*What to work on*
Where the records below have a line with "JavaScript", that line is to be copied.

*** Input data ***

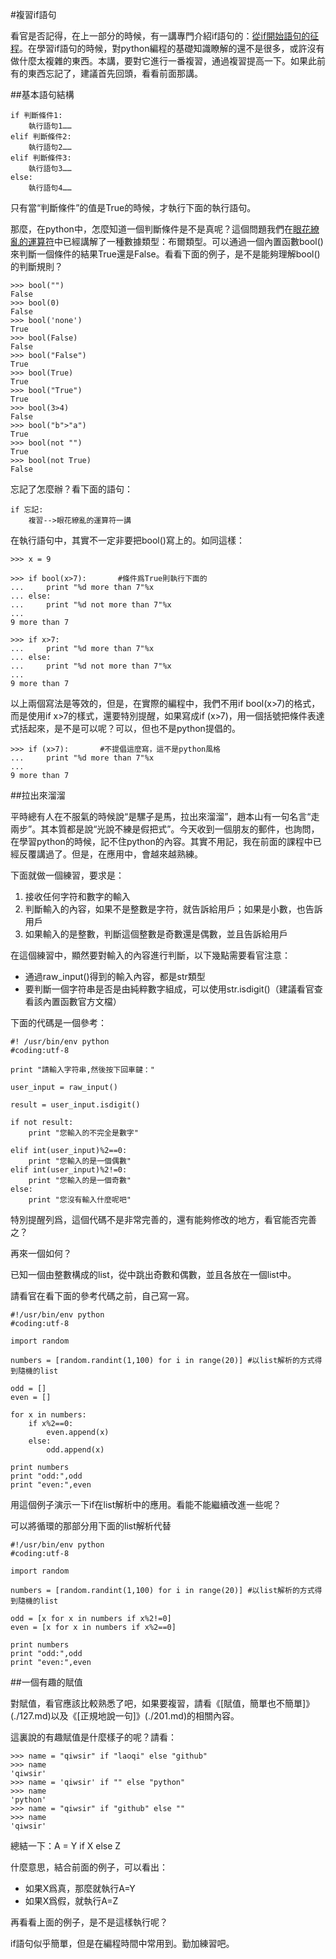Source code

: #複習if語句

看官是否記得，在上一部分的時候，有一講專門介紹if語句的：[從if開始語句的征程](./111.md)。在學習if語句的時候，對python編程的基礎知識瞭解的還不是很多，或許沒有做什麼太複雜的東西。本講，要對它進行一番複習，通過複習提高一下。如果此前有的東西忘記了，建議首先回頭，看看前面那講。

##基本語句結構

    if 判斷條件1:
        執行語句1……
    elif 判斷條件2:
        執行語句2……
    elif 判斷條件3:
        執行語句3……
    else:
        執行語句4……

只有當“判斷條件”的值是True的時候，才執行下面的執行語句。

那麼，在python中，怎麼知道一個判斷條件是不是真呢？這個問題我們在[眼花繚亂的運算符](./110.md)中已經講解了一種數據類型：布爾類型。可以通過一個內置函數bool()來判斷一個條件的結果True還是False。看看下面的例子，是不是能夠理解bool()的判斷規則？

    >>> bool("")
    False
    >>> bool(0)
    False
    >>> bool('none')
    True
    >>> bool(False)
    False
    >>> bool("False")
    True
    >>> bool(True)
    True
    >>> bool("True")
    True
    >>> bool(3>4)
    False
    >>> bool("b">"a")
    True
    >>> bool(not "")
    True
    >>> bool(not True)
    False

忘記了怎麼辦？看下面的語句：

    if 忘記:
        複習-->眼花繚亂的運算符一講

在執行語句中，其實不一定非要把bool()寫上的。如同這樣：

    >>> x = 9

    >>> if bool(x>7):       #條件爲True則執行下面的
    ...     print "%d more than 7"%x
    ... else:
    ...     print "%d not more than 7"%x
    ...
    9 more than 7

    >>> if x>7:
    ...     print "%d more than 7"%x
    ... else:
    ...     print "%d not more than 7"%x
    ...
    9 more than 7

以上兩個寫法是等效的，但是，在實際的編程中，我們不用if bool(x>7)的格式，而是使用if x>7的樣式，還要特別提醒，如果寫成if (x>7)，用一個括號把條件表達式括起來，是不是可以呢？可以，但也不是python提倡的。

    >>> if (x>7):       #不提倡這麼寫，這不是python風格
    ...     print "%d more than 7"%x
    ...
    9 more than 7

##拉出來溜溜

平時總有人在不服氣的時候說“是騾子是馬，拉出來溜溜”，趙本山有一句名言“走兩步”。其本質都是說“光說不練是假把式”。今天收到一個朋友的郵件，也詢問，在學習python的時候，記不住python的內容。其實不用記，我在前面的課程中已經反覆講過了。但是，在應用中，會越來越熟練。

下面就做一個練習，要求是：

1. 接收任何字符和數字的輸入
2. 判斷輸入的內容，如果不是整數是字符，就告訴給用戶；如果是小數，也告訴用戶
3. 如果輸入的是整數，判斷這個整數是奇數還是偶數，並且告訴給用戶

在這個練習中，顯然要對輸入的內容進行判斷，以下幾點需要看官注意：

- 通過raw_input()得到的輸入內容，都是str類型
- 要判斷一個字符串是否是由純粹數字組成，可以使用str.isdigit()（建議看官查看該內置函數官方文檔）

下面的代碼是一個參考：

	#! /usr/bin/env python
	#coding:utf-8

	print "請輸入字符串,然後按下回車鍵："

	user_input = raw_input()

	result = user_input.isdigit()

	if not result:
	    print "您輸入的不完全是數字"

	elif int(user_input)%2==0:
	    print "您輸入的是一個偶數"
	elif int(user_input)%2!=0:
	    print "您輸入的是一個奇數"
	else:
	    print "您沒有輸入什麼呢吧"

特別提醒列爲，這個代碼不是非常完善的，還有能夠修改的地方，看官能否完善之？

再來一個如何？

已知一個由整數構成的list，從中跳出奇數和偶數，並且各放在一個list中。

請看官在看下面的參考代碼之前，自己寫一寫。

	#!/usr/bin/env python
	#coding:utf-8

	import random

	numbers = [random.randint(1,100) for i in range(20)] #以list解析的方式得到隨機的list

	odd = []
	even = []

	for x in numbers:
	    if x%2==0:
	        even.append(x)
	    else:
	        odd.append(x)

	print numbers
	print "odd:",odd
	print "even:",even

用這個例子演示一下if在list解析中的應用。看能不能繼續改進一些呢？

可以將循環的那部分用下面的list解析代替

	#!/usr/bin/env python
	#coding:utf-8

	import random

	numbers = [random.randint(1,100) for i in range(20)] #以list解析的方式得到隨機的list

    odd = [x for x in numbers if x%2!=0]
    even = [x for x in numbers if x%2==0]

	print numbers
	print "odd:",odd
	print "even:",even

##一個有趣的賦值

對賦值，看官應該比較熟悉了吧，如果要複習，請看《[賦值，簡單也不簡單]》(./127.md)以及《[正規地說一句]》(./201.md)的相關內容。

這裏說的有趣賦值是什麼樣子的呢？請看：

    >>> name = "qiwsir" if "laoqi" else "github"
    >>> name
    'qiwsir'
    >>> name = 'qiwsir' if "" else "python"
    >>> name
    'python'
    >>> name = "qiwsir" if "github" else ""
    >>> name
    'qiwsir'

總結一下：A = Y if X else Z

什麼意思，結合前面的例子，可以看出：

- 如果X爲真，那麼就執行A=Y
- 如果X爲假，就執行A=Z

再看看上面的例子，是不是這樣執行呢？

if語句似乎簡單，但是在編程時間中常用到。勤加練習吧。
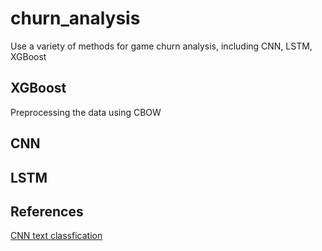 # churn_analysis
Use a variety of methods for game churn analysis, including CNN, LSTM, XGBoost

## XGBoost
Preprocessing the data using CBOW
## CNN
## LSTM
## References
[CNN text classfication](https://arxiv.org/abs/1408.5882)

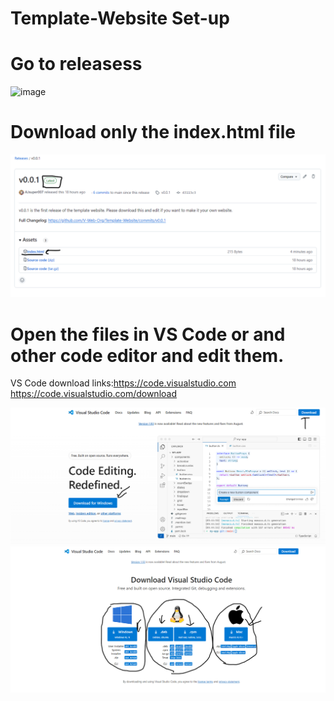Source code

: ﻿# Template-Website Set-up

# Go to releasess

![image](https://github.com/user-attachments/assets/8b808b76-2d71-42d9-8e87-ae0b06ff3cf5)

# Download only the index.html file

![alt text](image-3.png)

# Open the files in VS Code or and other code editor and edit them.
VS Code download links:https://code.visualstudio.com   https://code.visualstudio.com/download

![alt text](image.png)
![alt text](image-2.png)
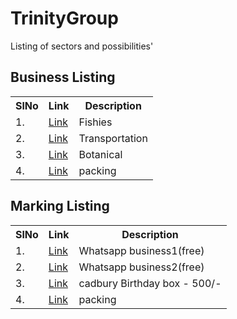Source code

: # TrinityGroup
Listing of sectors and possibilities' 


## Business Listing

<table>
<tr><th>SlNo</th><th>Link</th><th>Description</th></tr>
  <tr><td>1.</td><td><a href="">Link</a></td><td>Fishies</td></tr>
  <tr><td>2.</td><td><a href="">Link</a></td><td>Transportation</td></tr>
  <tr><td>3.</td><td><a href="">Link</a></td><td>Botanical </td></tr>
  <tr><td>4.</td><td><a href="">Link</a></td><td>packing </td></tr>
</table>



## Marking  Listing

<table>
<tr><th>SlNo</th><th>Link</th><th>Description</th></tr>
  <tr><td>1.</td><td><a href="https://www.youtube.com/watch?v=ZxhYaVsfEfg&t=315s">Link</a></td><td>Whatsapp business1(free)</td></tr>
  <tr><td>2.</td><td><a href="https://www.youtube.com/watch?v=34bGBeu7N-w">Link</a></td><td>Whatsapp business2(free)</td></tr>
  <tr><td>3.</td><td><a href="https://www.youtube.com/watch?v=uvXWc3ftjB4">Link</a></td><td>cadbury Birthday box - 500/- </td></tr>
  <tr><td>4.</td><td><a href="">Link</a></td><td>packing </td></tr>
</table>





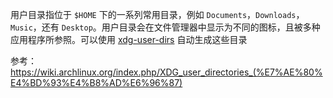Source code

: 用户目录指位于 `$HOME` 下的一系列常用目录，例如 `Documents`，`Downloads`，`Music`，还有 `Desktop`。用户目录会在文件管理器中显示为不同的图标，且被多种应用程序所参照。可以使用 [xdg-user-dirs](https://www.archlinux.org/packages/?name=xdg-user-dirs) 自动生成这些目录



参考： https://wiki.archlinux.org/index.php/XDG_user_directories_(%E7%AE%80%E4%BD%93%E4%B8%AD%E6%96%87)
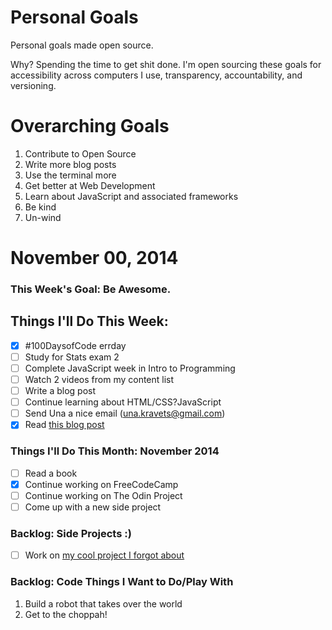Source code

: Personal Goals
==============

Personal goals made open source.

Why? Spending the time to get shit done. I'm open sourcing these goals for accessibility across computers I use, transparency, accountability, and versioning.

# Overarching Goals
1. Contribute to Open Source
2. Write more blog posts
3. Use the terminal more
4. Get better at Web Development
5. Learn about JavaScript and associated frameworks
6. Be kind
7. Un-wind

# November 00, 2014

### This Week's Goal: Be Awesome.

## Things I'll Do This Week:
- [x] #100DaysofCode errday
- [ ] Study for Stats exam 2
- [ ] Complete JavaScript week in Intro to Programming
- [ ] Watch 2 videos from my content list
- [ ] Write a blog post
- [ ] Continue learning about HTML/CSS?JavaScript
- [ ] Send Una a nice email (una.kravets@gmail.com)
- [x] Read [this blog post](http://una.github.io/personal-goals-guide)

### Things I'll Do This Month: November 2014
- [ ] Read a book
- [x] Continue working on FreeCodeCamp 
- [ ] Continue working on The Odin Project
- [ ] Come up with a new side project

### Backlog: Side Projects :)
- [ ] Work on [my cool project I forgot about](http://google.com)

### Backlog: Code Things I Want to Do/Play With
1. Build a robot that takes over the world
2. Get to the choppah!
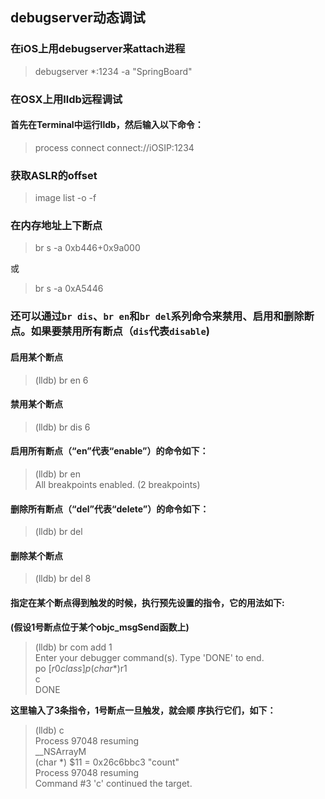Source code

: ## debugserver动态调试
###  **在iOS上用debugserver来attach进程**
> debugserver *:1234 -a "SpringBoard"

### **在OSX上用lldb远程调试**

#### 首先在Terminal中运行lldb，然后输入以下命令：
> process connect connect://iOSIP:1234

### **获取ASLR的offset**
> image list -o -f

### **在内存地址上下断点**
> br s -a 0xb446+0x9a000

或
> br s -a 0xA5446

### **还可以通过`br dis`、`br en`和`br del`系列命令来禁用、启用和删除断点。如果要禁用所有断点（`dis`代表`disable`)**
#### 启用某个断点
> (lldb) br en 6

#### 禁用某个断点  
> (lldb) br dis 6

#### 启用所有断点（“en”代表“enable”）的命令如下：
> (lldb) br en  
> All breakpoints enabled. (2 breakpoints)  

#### 删除所有断点（“del”代表“delete”）的命令如下：  
> (lldb) br del

#### 删除某个断点  
> (lldb) br del 8

#### 指定在某个断点得到触发的时候，执行预先设置的指令，它的用法如下:
**(假设1号断点位于某个objc_msgSend函数上)**
> (lldb) br com add 1  
Enter your debugger command(s). Type 'DONE' to end.  po [$r0 class]  p (char *)$r1  c  DONE  

**这里输入了3条指令，1号断点一旦触发，就会顺序执行它们，如下：**
> (lldb) c   Process 97048 resuming   __NSArrayM  (char *) $11 = 0x26c6bbc3 "count"  Process 97048 resuming  Command #3 'c' continued the target.  




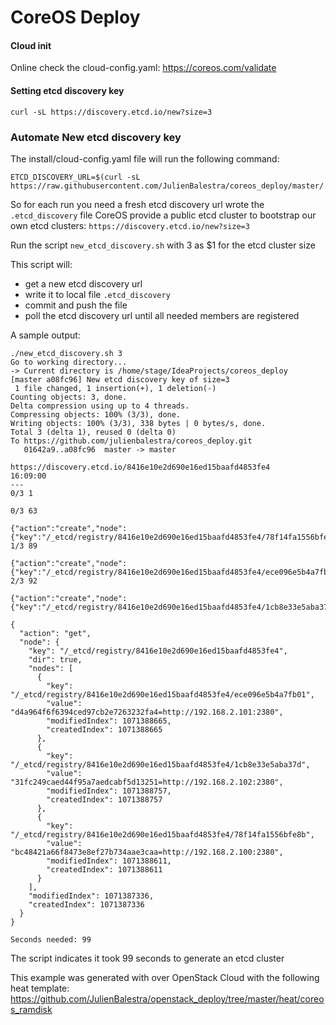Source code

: # CoreOS Deploy

#### Cloud init

Online check the cloud-config.yaml: https://coreos.com/validate

#### Setting etcd discovery key


    curl -sL https://discovery.etcd.io/new?size=3


### Automate New etcd discovery key

The install/cloud-config.yaml file will run the following command:

    ETCD_DISCOVERY_URL=$(curl -sL https://raw.githubusercontent.com/JulienBalestra/coreos_deploy/master/.etcd_discovery)

So for each run you need a fresh etcd discovery url wrote the `.etcd_discovery` file
CoreOS provide a public etcd cluster to bootstrap our own etcd clusters: `https://discovery.etcd.io/new?size=3`

Run the script `new_etcd_discovery.sh` with 3 as $1 for the etcd cluster size

This script will:

* get a new etcd discovery url
* write it to local file `.etcd_discovery`
* commit and push the file
* poll the etcd discovery url until all needed members are registered


A sample output:


    ./new_etcd_discovery.sh 3
    Go to working directory...
    -> Current directory is /home/stage/IdeaProjects/coreos_deploy
    [master a08fc96] New etcd discovery key of size=3
     1 file changed, 1 insertion(+), 1 deletion(-)
    Counting objects: 3, done.
    Delta compression using up to 4 threads.
    Compressing objects: 100% (3/3), done.
    Writing objects: 100% (3/3), 338 bytes | 0 bytes/s, done.
    Total 3 (delta 1), reused 0 (delta 0)
    To https://github.com/julienbalestra/coreos_deploy.git
       01642a9..a08fc96  master -> master

    https://discovery.etcd.io/8416e10e2d690e16ed15baafd4853fe4
    16:09:00
    ---
    0/3 1

    0/3 63

    {"action":"create","node":{"key":"/_etcd/registry/8416e10e2d690e16ed15baafd4853fe4/78f14fa1556bfe8b","value":"bc48421a66f8473e8ef27b734aae3caa=http://192.168.2.100:2380","modifiedIndex":1071388611,"createdIndex":1071388611}}
    1/3 89

    {"action":"create","node":{"key":"/_etcd/registry/8416e10e2d690e16ed15baafd4853fe4/ece096e5b4a7fb01","value":"d4a964f6f6394ced97cb2e7263232fa4=http://192.168.2.101:2380","modifiedIndex":1071388665,"createdIndex":1071388665}}
    2/3 92

    {"action":"create","node":{"key":"/_etcd/registry/8416e10e2d690e16ed15baafd4853fe4/1cb8e33e5aba37d","value":"31fc249caed44f95a7aedcabf5d13251=http://192.168.2.102:2380","modifiedIndex":1071388757,"createdIndex":1071388757}}

    {
      "action": "get",
      "node": {
        "key": "/_etcd/registry/8416e10e2d690e16ed15baafd4853fe4",
        "dir": true,
        "nodes": [
          {
            "key": "/_etcd/registry/8416e10e2d690e16ed15baafd4853fe4/ece096e5b4a7fb01",
            "value": "d4a964f6f6394ced97cb2e7263232fa4=http://192.168.2.101:2380",
            "modifiedIndex": 1071388665,
            "createdIndex": 1071388665
          },
          {
            "key": "/_etcd/registry/8416e10e2d690e16ed15baafd4853fe4/1cb8e33e5aba37d",
            "value": "31fc249caed44f95a7aedcabf5d13251=http://192.168.2.102:2380",
            "modifiedIndex": 1071388757,
            "createdIndex": 1071388757
          },
          {
            "key": "/_etcd/registry/8416e10e2d690e16ed15baafd4853fe4/78f14fa1556bfe8b",
            "value": "bc48421a66f8473e8ef27b734aae3caa=http://192.168.2.100:2380",
            "modifiedIndex": 1071388611,
            "createdIndex": 1071388611
          }
        ],
        "modifiedIndex": 1071387336,
        "createdIndex": 1071387336
      }
    }

    Seconds needed: 99


The script indicates it took 99 seconds to generate an etcd cluster

This example was generated with over OpenStack Cloud with the following heat template:
https://github.com/JulienBalestra/openstack_deploy/tree/master/heat/coreos_ramdisk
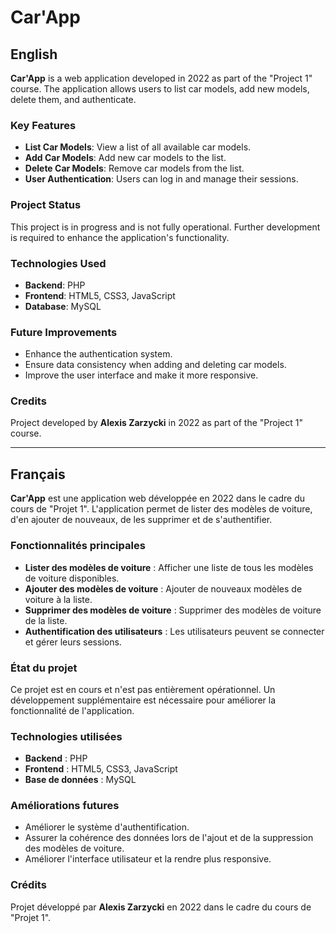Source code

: # Car'App

## English

**Car'App** is a web application developed in 2022 as part of the "Project 1" course. The application allows users to list car models, add new models, delete them, and authenticate. 

### Key Features

- **List Car Models**: View a list of all available car models.
- **Add Car Models**: Add new car models to the list.
- **Delete Car Models**: Remove car models from the list.
- **User Authentication**: Users can log in and manage their sessions.

### Project Status

This project is in progress and is not fully operational. Further development is required to enhance the application's functionality.

### Technologies Used

- **Backend**: PHP
- **Frontend**: HTML5, CSS3, JavaScript
- **Database**: MySQL

### Future Improvements

- Enhance the authentication system.
- Ensure data consistency when adding and deleting car models.
- Improve the user interface and make it more responsive.

### Credits

Project developed by **Alexis Zarzycki** in 2022 as part of the "Project 1" course.

---

## Français

**Car'App** est une application web développée en 2022 dans le cadre du cours de "Projet 1". L'application permet de lister des modèles de voiture, d'en ajouter de nouveaux, de les supprimer et de s'authentifier.

### Fonctionnalités principales

- **Lister des modèles de voiture** : Afficher une liste de tous les modèles de voiture disponibles.
- **Ajouter des modèles de voiture** : Ajouter de nouveaux modèles de voiture à la liste.
- **Supprimer des modèles de voiture** : Supprimer des modèles de voiture de la liste.
- **Authentification des utilisateurs** : Les utilisateurs peuvent se connecter et gérer leurs sessions.

### État du projet

Ce projet est en cours et n'est pas entièrement opérationnel. Un développement supplémentaire est nécessaire pour améliorer la fonctionnalité de l'application.

### Technologies utilisées

- **Backend** : PHP
- **Frontend** : HTML5, CSS3, JavaScript
- **Base de données** : MySQL

### Améliorations futures

- Améliorer le système d'authentification.
- Assurer la cohérence des données lors de l'ajout et de la suppression des modèles de voiture.
- Améliorer l'interface utilisateur et la rendre plus responsive.

### Crédits

Projet développé par **Alexis Zarzycki** en 2022 dans le cadre du cours de "Projet 1".
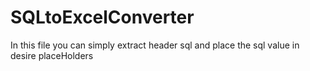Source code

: # SQLtoExcelConverter
In this file you can simply extract header sql and place the sql value in desire placeHolders

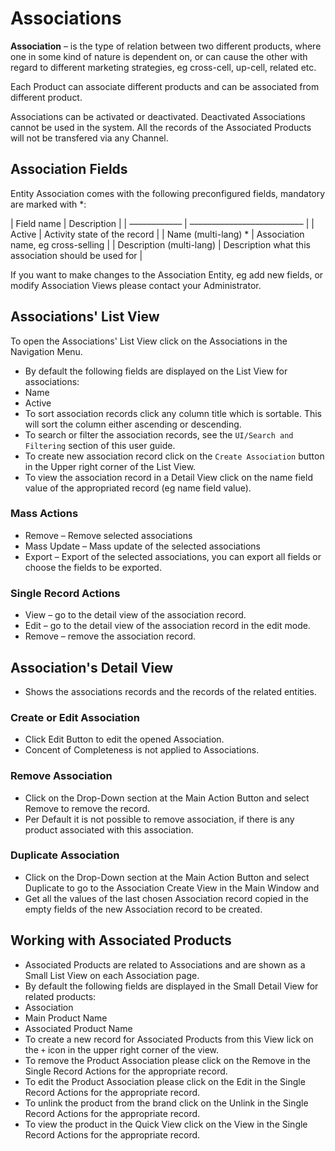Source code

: # Associations

**Association** – is the type of relation between two different products, where one in some kind of nature is dependent on, or can cause the other with regard to different marketing strategies, eg cross-cell, up-cell, related etc. 

Each Product can associate different products and can be associated from different product.

Associations can be activated or deactivated. Deactivated Associations cannot be used in the system. All the records of the Associated Products will not be transfered via any Channel.

## Association Fields

Entity Association comes with the following preconfigured fields, mandatory are marked with *:

| Field name        | Description                     |
| –––––––––––– | –––––––––––––––––––––––––– |
| Active          | Activity state of the record             |
| Name (multi-lang) *   | Association name, eg сross-selling          |
| Description (multi-lang) | Description what this association should be used for |

If you want to make changes to the Association Entity, eg add new fields, or modify Association Views please contact your Administrator.

## Associations' List View

To open the Associations' List View click on the Associations in the Navigation Menu.

- By default the following fields are displayed on the List View for associations:
 - Name
 - Active
- To sort association records click any column title which is sortable. This will sort the column either ascending or descending. 
- To search or filter the association records, see the `UI/Search and Filtering` section of this user guide.
- To create new association record click on the `Create Association` button in the Upper right corner of the List View.
- To view the association record in a Detail View click on the name field value of the appropriated record (eg name field value).

### Mass Actions

- Remove – Remove selected associations
- Mass Update – Mass update of the selected associations
- Export – Export of the selected associations, you can export all fields or choose the fields to be exported.

### Single Record Actions

- View – go to the detail view of the association record.
- Edit – go to the detail view of the association record in the edit mode.
- Remove – remove the association record.

## Association's Detail View

- Shows the associations records and the records of the related entities.

### Create or Edit Association

- Click Edit Button to edit the opened Association.
- Concent of Сompleteness is not applied to Associations.

### Remove Association

- Click on the Drop-Down section at the Main Action Button and select Remove to remove the record.
- Per Default it is not possible to remove association, if there is any product associated with this association.

### Duplicate Association

- Click on the Drop-Down section at the Main Action Button and select Duplicate to go to the Association Create View in the Main Window and 
- Get all the values of the last chosen Association record copied in the empty fields of the new Association record to be created.

## Working with Associated Products

- Associated Products are related to Associations and are shown as a Small List View on each Association page.
- By default the following fields are displayed in the Small Detail View for related products:
 - Association
 - Main Product Name
 - Associated Product Name
- To create a new record for Associated Products from this View lick on the `+` icon in the upper right corner of the view.
- To remove the Product Association please click on the Remove in the Single Record Actions for the appropriate record.
- To edit the Product Association please click on the Edit in the Single Record Actions for the appropriate record.
- To unlink the product from the brand click on the Unlink in the Single Record Actions for the appropriate record.
- To view the product in the Quick View click on the View in the Single Record Actions for the appropriate record.

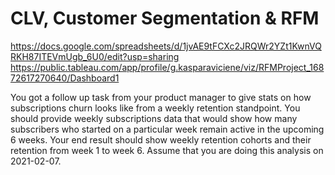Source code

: # CLV, Customer Segmentation & RFM

https://docs.google.com/spreadsheets/d/1jvAE9tFCXc2JRQWr2YZt1KwnVQRKH87ITEVmUgb_6U0/edit?usp=sharing
https://public.tableau.com/app/profile/g.kasparaviciene/viz/RFMProject_16872617270640/Dashboard1

You got a follow up task from your product manager to give stats on how subscriptions churn looks like from a weekly retention standpoint. You should provide weekly subscriptions data that would show how many subscribers who started on a particular week remain active in the upcoming 6 weeks. Your end result should show weekly retention cohorts and their retention from week 1 to week 6. Assume that you are doing this analysis on 2021-02-07.

        
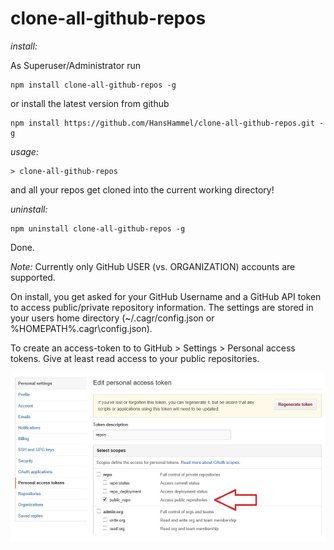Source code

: # clone-all-github-repos

*install:*

As Superuser/Administrator run

	npm install clone-all-github-repos -g

or install the latest version from github
	
	npm install https://github.com/HansHammel/clone-all-github-repos.git -g

*usage:*
	
	> clone-all-github-repos

and all your repos get cloned into the current working directory!

*uninstall:*

	npm uninstall clone-all-github-repos -g

Done.

*Note:* 
Currently only GitHub USER (vs. ORGANIZATION) accounts are supported.

On install, you get asked for your GitHub Username and a GitHub API token to access public/private repository information. The settings are stored in your users home directory (~/.cagr/config.json or %HOMEPATH%\.cagr\config.json).

To create an access-token to to GitHub > Settings > Personal access tokens. Give at least read access to your public repositories. 

![create an access-token](/screenshots/githubsettings.jpg?raw=true "GitHub > Settings > Personal access tokens")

***

*Answer section*
5. Learn about JavaScript and associated frameworks
- [ ] Complete JavaScript week in Intro to Programming
- [ ] Continue learning about HTML/CSS?JavaScript
- **Frontend**: HTML5, CSS3, JavaScript
- **Frontend** : HTML5, CSS3, JavaScript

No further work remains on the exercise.